-- Opening Marker --

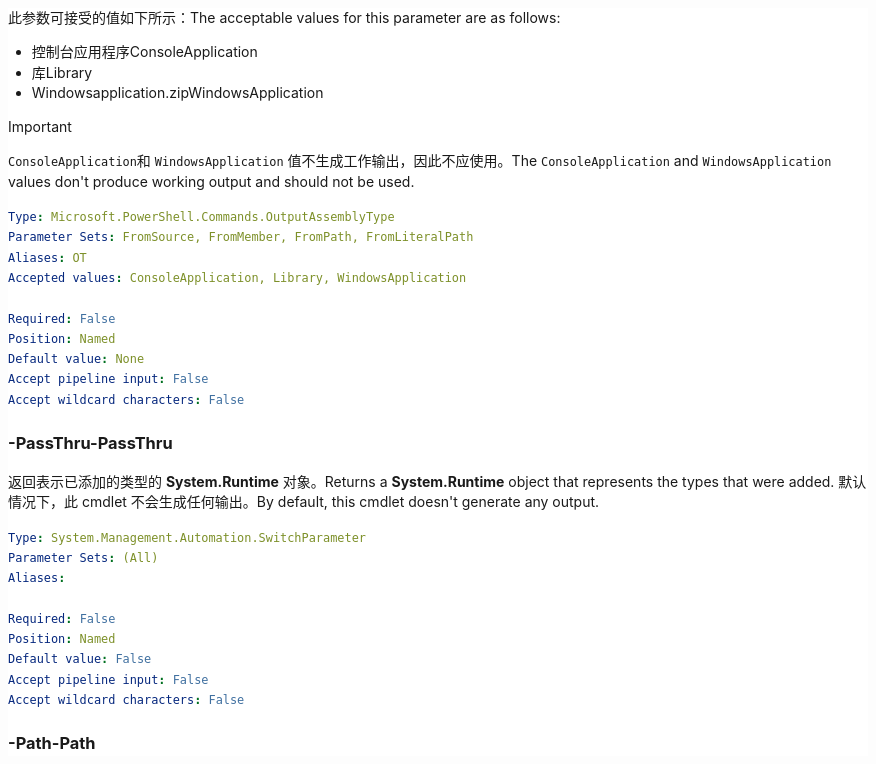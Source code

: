 <span data-ttu-id="170fb-224">此参数可接受的值如下所示：</span><span class="sxs-lookup"><span data-stu-id="170fb-224">The acceptable values for this parameter are as follows:</span></span>

- <span data-ttu-id="170fb-225">控制台应用程序</span><span class="sxs-lookup"><span data-stu-id="170fb-225">ConsoleApplication</span></span>
- <span data-ttu-id="170fb-226">库</span><span class="sxs-lookup"><span data-stu-id="170fb-226">Library</span></span>
- <span data-ttu-id="170fb-227">Windowsapplication.zip</span><span class="sxs-lookup"><span data-stu-id="170fb-227">WindowsApplication</span></span>

> [!IMPORTANT]
> <span data-ttu-id="170fb-228">`ConsoleApplication`和 `WindowsApplication` 值不生成工作输出，因此不应使用。</span><span class="sxs-lookup"><span data-stu-id="170fb-228">The `ConsoleApplication` and `WindowsApplication` values don't produce working output and should not be used.</span></span>

```yaml
Type: Microsoft.PowerShell.Commands.OutputAssemblyType
Parameter Sets: FromSource, FromMember, FromPath, FromLiteralPath
Aliases: OT
Accepted values: ConsoleApplication, Library, WindowsApplication

Required: False
Position: Named
Default value: None
Accept pipeline input: False
Accept wildcard characters: False
```

### <span data-ttu-id="170fb-229">-PassThru</span><span class="sxs-lookup"><span data-stu-id="170fb-229">-PassThru</span></span>

<span data-ttu-id="170fb-230">返回表示已添加的类型的 **System.Runtime** 对象。</span><span class="sxs-lookup"><span data-stu-id="170fb-230">Returns a **System.Runtime** object that represents the types that were added.</span></span> <span data-ttu-id="170fb-231">默认情况下，此 cmdlet 不会生成任何输出。</span><span class="sxs-lookup"><span data-stu-id="170fb-231">By default, this cmdlet doesn't generate any output.</span></span>

```yaml
Type: System.Management.Automation.SwitchParameter
Parameter Sets: (All)
Aliases:

Required: False
Position: Named
Default value: False
Accept pipeline input: False
Accept wildcard characters: False
```

### <span data-ttu-id="170fb-232">-Path</span><span class="sxs-lookup"><span data-stu-id="170fb-232">-Path</span></span>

-- Closing Marker --

Requirement
Count lines, not occurrences: report how many lines in the entries above include the word "lookup", as a number alone.

Output of the task
8